An important cosmological consequence is that the Big Bang theory,


where the universe is traced back to one point by looking at the past, is a
misconception. The traditional assumption of space-time, where space is
three-dimensional and time plays the role of a fourth dimension is
inaccurate. If we would want to study the origin of the universe we would
actually have to look ‘forward’, since C’s time vector direction is opposite
to the arrow of distance, from which we perceive an expanding universe.
Although this temporal mapping of the universe will only yield abstract
concepts with no relation to its quantum underpinnings.

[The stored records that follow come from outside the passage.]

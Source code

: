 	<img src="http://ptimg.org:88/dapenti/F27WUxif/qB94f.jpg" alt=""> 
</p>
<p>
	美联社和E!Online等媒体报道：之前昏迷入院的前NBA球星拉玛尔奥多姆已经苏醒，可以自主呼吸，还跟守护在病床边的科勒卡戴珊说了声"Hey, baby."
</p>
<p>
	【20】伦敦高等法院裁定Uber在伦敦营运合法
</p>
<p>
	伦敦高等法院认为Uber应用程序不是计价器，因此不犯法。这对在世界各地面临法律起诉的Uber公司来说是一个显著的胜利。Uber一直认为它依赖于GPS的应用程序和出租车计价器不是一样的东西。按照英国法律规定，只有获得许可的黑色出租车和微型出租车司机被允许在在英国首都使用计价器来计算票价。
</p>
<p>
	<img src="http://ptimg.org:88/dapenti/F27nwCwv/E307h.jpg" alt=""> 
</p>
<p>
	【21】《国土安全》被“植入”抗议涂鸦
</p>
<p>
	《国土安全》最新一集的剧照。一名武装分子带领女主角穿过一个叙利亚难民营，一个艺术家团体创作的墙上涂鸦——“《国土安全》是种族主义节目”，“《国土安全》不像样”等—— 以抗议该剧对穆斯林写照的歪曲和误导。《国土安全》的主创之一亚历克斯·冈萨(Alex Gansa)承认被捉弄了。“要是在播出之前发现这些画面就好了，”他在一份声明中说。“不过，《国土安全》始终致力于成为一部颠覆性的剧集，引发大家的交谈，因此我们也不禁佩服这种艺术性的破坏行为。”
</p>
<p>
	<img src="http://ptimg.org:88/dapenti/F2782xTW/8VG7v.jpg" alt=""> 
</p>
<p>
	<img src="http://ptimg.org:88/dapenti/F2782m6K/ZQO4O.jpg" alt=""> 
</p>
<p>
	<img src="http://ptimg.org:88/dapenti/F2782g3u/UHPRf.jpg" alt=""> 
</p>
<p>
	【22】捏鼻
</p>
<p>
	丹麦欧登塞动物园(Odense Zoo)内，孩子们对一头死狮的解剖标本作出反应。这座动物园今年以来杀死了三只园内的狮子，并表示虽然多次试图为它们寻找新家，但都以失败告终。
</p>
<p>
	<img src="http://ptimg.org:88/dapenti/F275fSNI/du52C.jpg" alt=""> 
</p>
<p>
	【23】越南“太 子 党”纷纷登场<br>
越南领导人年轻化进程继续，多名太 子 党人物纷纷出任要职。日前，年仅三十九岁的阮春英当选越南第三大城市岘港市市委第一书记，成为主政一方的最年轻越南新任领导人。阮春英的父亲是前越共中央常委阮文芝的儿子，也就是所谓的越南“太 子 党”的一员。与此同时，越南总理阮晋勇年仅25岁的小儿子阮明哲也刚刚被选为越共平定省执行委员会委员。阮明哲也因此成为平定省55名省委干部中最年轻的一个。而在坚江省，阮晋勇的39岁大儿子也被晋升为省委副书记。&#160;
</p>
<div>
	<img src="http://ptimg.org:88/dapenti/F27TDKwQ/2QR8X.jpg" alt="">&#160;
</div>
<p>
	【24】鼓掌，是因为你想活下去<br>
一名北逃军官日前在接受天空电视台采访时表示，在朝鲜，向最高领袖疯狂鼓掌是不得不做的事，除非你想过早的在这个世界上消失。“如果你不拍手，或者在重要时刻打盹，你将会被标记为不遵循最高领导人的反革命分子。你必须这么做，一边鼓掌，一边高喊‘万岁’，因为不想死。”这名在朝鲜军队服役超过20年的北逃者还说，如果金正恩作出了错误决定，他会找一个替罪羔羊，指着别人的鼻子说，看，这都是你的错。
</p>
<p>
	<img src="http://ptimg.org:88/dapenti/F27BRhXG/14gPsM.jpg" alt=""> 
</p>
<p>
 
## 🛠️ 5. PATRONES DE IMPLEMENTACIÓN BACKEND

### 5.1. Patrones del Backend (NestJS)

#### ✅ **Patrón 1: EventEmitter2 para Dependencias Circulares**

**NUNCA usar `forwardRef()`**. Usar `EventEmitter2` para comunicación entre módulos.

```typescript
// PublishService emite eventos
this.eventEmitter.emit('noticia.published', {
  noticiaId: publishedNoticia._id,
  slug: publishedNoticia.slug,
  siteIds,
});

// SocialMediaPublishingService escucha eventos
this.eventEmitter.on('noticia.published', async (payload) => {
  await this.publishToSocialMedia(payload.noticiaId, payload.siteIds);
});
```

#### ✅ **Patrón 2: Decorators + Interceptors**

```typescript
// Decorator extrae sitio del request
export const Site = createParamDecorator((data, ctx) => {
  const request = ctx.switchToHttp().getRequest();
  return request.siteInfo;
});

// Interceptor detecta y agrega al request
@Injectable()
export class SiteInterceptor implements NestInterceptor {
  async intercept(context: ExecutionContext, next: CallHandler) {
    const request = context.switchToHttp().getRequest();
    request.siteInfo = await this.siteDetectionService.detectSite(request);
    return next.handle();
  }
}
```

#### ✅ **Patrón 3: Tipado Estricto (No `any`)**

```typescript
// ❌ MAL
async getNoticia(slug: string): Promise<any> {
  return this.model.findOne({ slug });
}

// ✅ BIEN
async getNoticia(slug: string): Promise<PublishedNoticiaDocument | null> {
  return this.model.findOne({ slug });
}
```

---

Experimental evidence includes the accelerating expanding universe,


following what is known to be an inverse or time-reversed black hole
metric, as well as the many problems related to the Big Bang theory such
as the horizon problem.

d) Neurological Implications

These derivations could bring up questions about free will, since


awareness seems to only take place after the action within our perception
of time. Most neurological investigations that have shed light on this
question show that action is indeed taken before becoming conscious of
it. But a deterministic point of view is based on an erroneous concept of
time, as is illustrated by the mathematical probability descriptions in
quantum mechanics.

These understandings will be relevant for future neurological research,


since they show how any neural circuit is a vector with direction,
underpinning cognitive dissonance and interference or resonance within
C. The ability to understand and alter these directions, acquired through
billions of years of evolution, confirms how important our belief systems
are in expanding our awareness and how they affect our working memory,
which is responsible for the extent to which we can make connections and
for the neural processes that create meaning. It also explains how artificial
awareness will require a network of independent processors instead of a
linear sequence of complex algorithms.

e) A Limited Interpretation

Athene’s grand unification is one solution that unifies quantum physics


and Einstein’s theory of relativity. While it answers many problems in
physics such as the ones listed here, it is my limited interpretation of his
first months of scientific research. Whatever the outcome, it is clear that
we have entered an era where science is open to everyone. And if we can
preserve unfiltered access to a neutral Internet, we can test the validity of
our ideas, we can enhance our imagination by making new correlations,
and we can be part of the evolution of our understandings of the universe
and of the mind.

EPILOGUE

In quantum mechanics we have learned to approach reality differently and


see everything as probabilities instead of certainties. In a mathematical
sense, anything is possible. As well as in science as in our daily lives, the
extent to which we can calculate or figure out probabilities is determined
by our intellectual capability to recognize patterns. The less biased we are,
the clearer we can identify these patterns and base our actions on
reasonable probabilities. Since it’s in the very nature of our brain’s left
hemisphere to deny ideas that do not fit into our current paradigm, the
more attached we are to a belief system, the less able we are to make
conscious choices for ourselves. But by observing this process, we expand
our awareness and enhance our free will.
It is said that wisdom comes with age, but with openness and skepticism,
the key principles of the scientific method, we don’t need decades of trial
and error to sort out which of our convictions may be improbable. The
question is not whether our beliefs are right or wrong, but whether or not
being emotionally attached to them is more or less likely going to benefit
us. There is no such thing as a free choice while being emotionally
attached to a belief system. The moment we are self-aware enough to
realize this, we can truly work together to figure out the real odds of what
will benefit us the most.

“The evolution of quantum mechanics has been one of


unprecedented skeptical scrutiny towards our classical scientific
paradigms. The self-awareness and willingness to revise our
hypotheses, which are constantly challenged in science and
humanity, will determine the extent to which we gain deeper
understandings into the mind and the universe”.